What is NLP?
(Neuro Linguistic Programming)
Neuro-linguistic Programming is a commonsense system of everyday psychology that has enhanced the lives of millions of people around the world.
It has been described as the ‘manual for the brain’ that can liberate you from negative thoughts and associated patterns of restricted behaviour. It helps you to cultivate new and enabling beliefs about yourself and the world in which you live. It also helps you to gain freedom from the past as well as to reshape other key areas of your life including personal relationships, career development and public speaking.
Neuro
Neuro refers to your neurological system; the way you use your sense of sight, hearing, touch, taste and smell to translate your experience of your environment into thought processes, both conscious and subconscious. It relates to your physiology as well as your mind and examines how the two function as one system. Much of NLP is about increasing your awareness of your neurological system and learning to manage it more effectively.
Linguistic
Linguistic refers to the way you use language to make sense of your experience and how you communicate that experience to yourself and others. Your particular language patterns are a reflection of how you see yourself, life’s experiences, others with whom you interact and the world around you.
Programming
Programming is the way you code your experience. A programme is a series of steps designed to achieve a specific result. The results you achieve in life and the impact you have on those around you, are the consequences of your personal programmes. There is a sequence to your thought patterns that results in your particular pattern of behaviours. Through an understanding of these sequences you can learn to code (and re-code) the structure of your own and other people’s experiences.
Summary
Neuro - the mind and how we think.
Linguistic - how we use language and how it affects us.

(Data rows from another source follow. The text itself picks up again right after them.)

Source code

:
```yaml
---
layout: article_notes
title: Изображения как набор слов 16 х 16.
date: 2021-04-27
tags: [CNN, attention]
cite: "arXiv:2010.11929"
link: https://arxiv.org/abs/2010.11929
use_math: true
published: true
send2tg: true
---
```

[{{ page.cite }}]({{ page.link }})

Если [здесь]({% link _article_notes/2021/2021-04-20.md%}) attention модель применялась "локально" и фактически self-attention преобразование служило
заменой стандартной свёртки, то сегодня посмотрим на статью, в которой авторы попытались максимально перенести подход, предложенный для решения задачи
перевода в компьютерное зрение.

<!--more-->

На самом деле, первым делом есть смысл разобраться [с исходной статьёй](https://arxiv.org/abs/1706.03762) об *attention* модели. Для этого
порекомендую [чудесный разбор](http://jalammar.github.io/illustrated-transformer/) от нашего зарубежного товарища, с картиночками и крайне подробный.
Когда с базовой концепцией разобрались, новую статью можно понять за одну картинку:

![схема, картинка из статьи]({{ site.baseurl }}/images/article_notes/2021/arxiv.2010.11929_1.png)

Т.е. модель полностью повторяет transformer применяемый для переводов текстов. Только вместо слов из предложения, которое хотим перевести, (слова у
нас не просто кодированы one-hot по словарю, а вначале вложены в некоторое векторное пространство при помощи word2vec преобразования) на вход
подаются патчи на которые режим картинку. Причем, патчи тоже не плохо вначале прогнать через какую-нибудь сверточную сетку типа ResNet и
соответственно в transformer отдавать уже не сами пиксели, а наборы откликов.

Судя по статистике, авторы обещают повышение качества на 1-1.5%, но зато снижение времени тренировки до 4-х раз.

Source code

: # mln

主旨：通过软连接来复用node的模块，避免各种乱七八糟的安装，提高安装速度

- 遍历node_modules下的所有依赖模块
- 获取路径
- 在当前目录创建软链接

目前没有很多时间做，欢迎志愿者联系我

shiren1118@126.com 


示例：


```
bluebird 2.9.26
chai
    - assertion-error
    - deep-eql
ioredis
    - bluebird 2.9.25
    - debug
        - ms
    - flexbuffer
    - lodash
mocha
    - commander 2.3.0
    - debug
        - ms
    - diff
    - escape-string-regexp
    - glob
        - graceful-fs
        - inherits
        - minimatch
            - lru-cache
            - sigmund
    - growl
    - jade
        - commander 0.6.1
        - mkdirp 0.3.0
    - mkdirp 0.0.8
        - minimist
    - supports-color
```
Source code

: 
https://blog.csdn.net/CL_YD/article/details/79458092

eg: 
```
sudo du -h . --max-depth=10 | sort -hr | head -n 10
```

Programming - how we sequence our actions to achieve our outcomes.
NLP’s Origins
NLP has its origins in the 1970’s through the collaboration of John Grinder; assistant professor of linguistics at the University of California, Santa Cruz, and Richard Bandler who was a student of psychology at the same university.
Together they studied and modelled three therapists who had a reputation for assisting their clients to achieve effective change in various areas of their lives.
Fritz Perls - an innovative psychotherapist and the originator of the Gestalt school of therapy.
Virginia Satir - a family therapist who was consistently able to resolve difficult family relationships that other therapists found intractable.
Milton Erickson - a medic, psychiatrist and an innovator who brought hypnosis back from the stage into his therapy practice.
In addition, the works of the following have contributed to the development of NLP.
Gregory Bateson; a British anthropologist and writer on communication and systems theory who headed up important research the work of Milton Erickson, linguistic double binds, schizophrenia and levels of change.
Korzybski; who developed a model illustrating the ‘logical levels of abstraction’. He also noted the effect of a culture’s language on the nervous system.